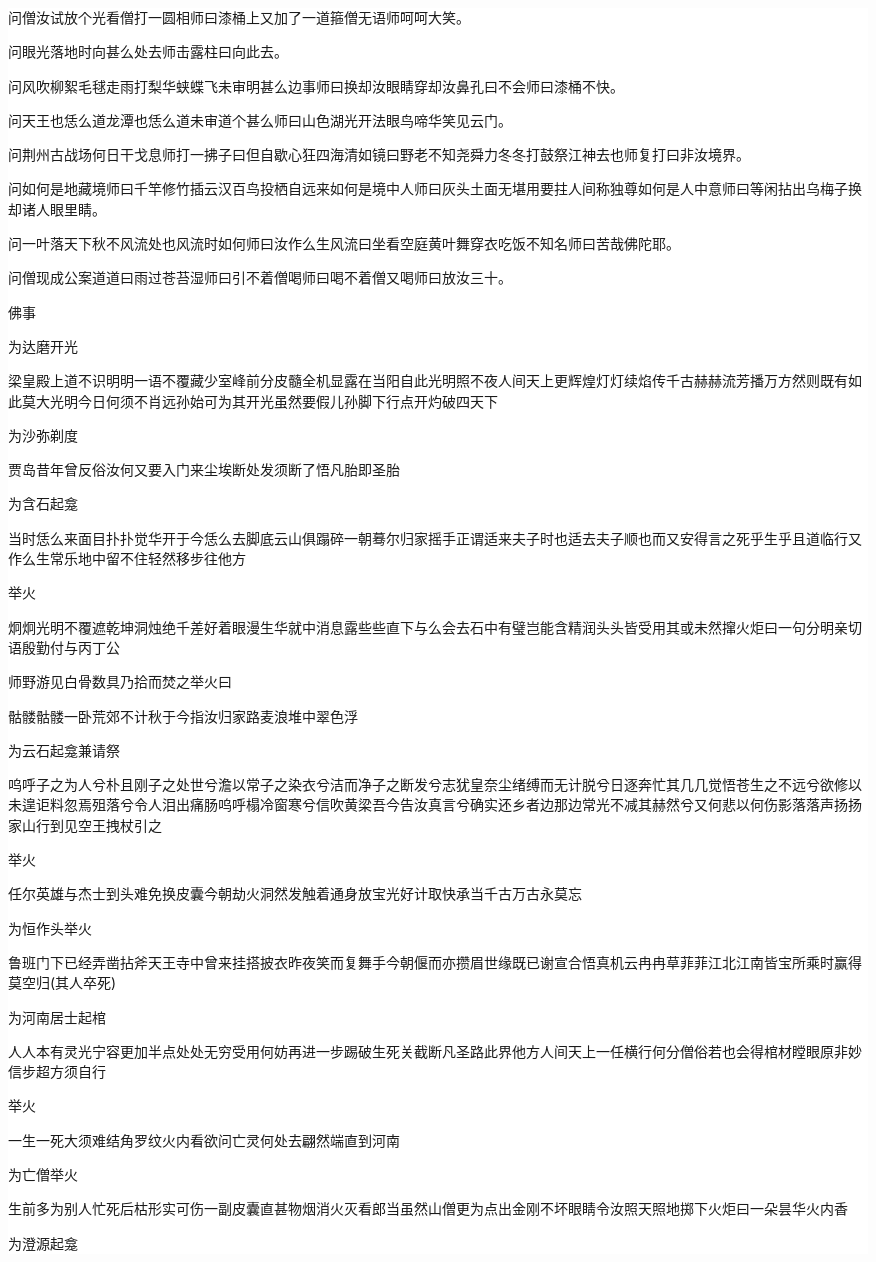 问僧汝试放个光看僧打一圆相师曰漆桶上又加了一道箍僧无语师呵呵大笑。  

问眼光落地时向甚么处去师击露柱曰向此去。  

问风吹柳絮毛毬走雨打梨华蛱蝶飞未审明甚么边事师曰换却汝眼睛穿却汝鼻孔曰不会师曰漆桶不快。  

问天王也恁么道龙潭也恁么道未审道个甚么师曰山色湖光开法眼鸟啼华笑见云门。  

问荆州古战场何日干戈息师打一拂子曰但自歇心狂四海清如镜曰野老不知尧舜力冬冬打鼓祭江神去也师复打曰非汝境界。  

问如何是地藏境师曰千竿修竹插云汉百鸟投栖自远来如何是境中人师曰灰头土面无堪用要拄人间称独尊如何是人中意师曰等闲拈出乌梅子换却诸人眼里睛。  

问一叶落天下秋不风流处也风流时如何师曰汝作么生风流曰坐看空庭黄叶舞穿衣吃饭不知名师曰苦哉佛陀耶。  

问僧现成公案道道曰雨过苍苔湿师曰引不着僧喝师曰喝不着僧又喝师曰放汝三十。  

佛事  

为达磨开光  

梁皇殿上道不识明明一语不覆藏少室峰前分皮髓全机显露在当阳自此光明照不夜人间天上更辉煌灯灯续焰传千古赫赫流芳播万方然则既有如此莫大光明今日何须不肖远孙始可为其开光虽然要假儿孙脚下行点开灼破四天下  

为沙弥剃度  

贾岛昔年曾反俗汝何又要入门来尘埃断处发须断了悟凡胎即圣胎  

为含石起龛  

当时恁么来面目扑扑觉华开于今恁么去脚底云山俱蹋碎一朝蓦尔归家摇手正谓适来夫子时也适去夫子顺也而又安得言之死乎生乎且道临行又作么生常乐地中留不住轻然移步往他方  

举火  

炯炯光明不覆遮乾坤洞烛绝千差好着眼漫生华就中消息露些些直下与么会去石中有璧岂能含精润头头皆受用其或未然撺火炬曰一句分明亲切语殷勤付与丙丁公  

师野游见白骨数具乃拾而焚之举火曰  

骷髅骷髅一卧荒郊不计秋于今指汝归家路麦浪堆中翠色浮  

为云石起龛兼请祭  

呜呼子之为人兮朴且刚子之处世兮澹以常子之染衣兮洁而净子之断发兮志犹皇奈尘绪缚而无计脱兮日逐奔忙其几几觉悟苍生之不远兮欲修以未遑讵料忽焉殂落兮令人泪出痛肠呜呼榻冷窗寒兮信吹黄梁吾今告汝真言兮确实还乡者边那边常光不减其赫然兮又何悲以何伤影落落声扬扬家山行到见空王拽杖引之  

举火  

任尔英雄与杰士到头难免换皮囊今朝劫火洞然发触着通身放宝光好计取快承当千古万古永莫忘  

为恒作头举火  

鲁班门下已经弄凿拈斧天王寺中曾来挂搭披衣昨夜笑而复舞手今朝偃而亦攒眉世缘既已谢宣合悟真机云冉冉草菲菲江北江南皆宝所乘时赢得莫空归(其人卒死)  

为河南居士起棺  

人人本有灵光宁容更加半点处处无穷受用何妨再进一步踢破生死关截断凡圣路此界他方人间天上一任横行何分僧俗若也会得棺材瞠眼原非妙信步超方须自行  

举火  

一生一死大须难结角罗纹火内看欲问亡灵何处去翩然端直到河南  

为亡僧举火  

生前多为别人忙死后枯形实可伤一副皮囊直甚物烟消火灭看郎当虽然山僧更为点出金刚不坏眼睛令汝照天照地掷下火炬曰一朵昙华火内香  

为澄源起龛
...
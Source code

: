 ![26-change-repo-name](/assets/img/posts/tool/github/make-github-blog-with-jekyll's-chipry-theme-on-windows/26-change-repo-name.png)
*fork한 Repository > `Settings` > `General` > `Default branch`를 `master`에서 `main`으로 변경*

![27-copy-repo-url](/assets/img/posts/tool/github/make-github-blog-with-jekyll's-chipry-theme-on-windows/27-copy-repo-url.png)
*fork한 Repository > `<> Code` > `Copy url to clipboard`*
* * *
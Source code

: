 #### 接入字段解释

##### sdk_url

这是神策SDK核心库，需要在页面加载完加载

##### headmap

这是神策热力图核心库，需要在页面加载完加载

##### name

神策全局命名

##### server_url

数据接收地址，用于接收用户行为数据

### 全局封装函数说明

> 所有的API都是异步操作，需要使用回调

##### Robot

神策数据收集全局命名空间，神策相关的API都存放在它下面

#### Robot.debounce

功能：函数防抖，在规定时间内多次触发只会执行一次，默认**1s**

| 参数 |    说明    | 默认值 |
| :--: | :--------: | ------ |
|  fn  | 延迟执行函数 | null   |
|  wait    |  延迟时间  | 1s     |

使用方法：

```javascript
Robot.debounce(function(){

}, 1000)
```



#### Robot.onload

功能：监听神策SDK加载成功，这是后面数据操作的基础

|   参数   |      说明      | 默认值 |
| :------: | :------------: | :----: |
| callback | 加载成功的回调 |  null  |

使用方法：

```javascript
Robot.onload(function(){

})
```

• **Your assignment**: For every line above that includes the word "assets", return the line.

• **Response**:
: ![26-change-repo-name](/assets/img/posts/tool/github/make-github-blog-with-jekyll's-chipry-theme-on-windows/26-change-repo-name.png)
![27-copy-repo-url](/assets/img/posts/tool/github/make-github-blog-with-jekyll's-chipry-theme-on-windows/27-copy-repo-url.png)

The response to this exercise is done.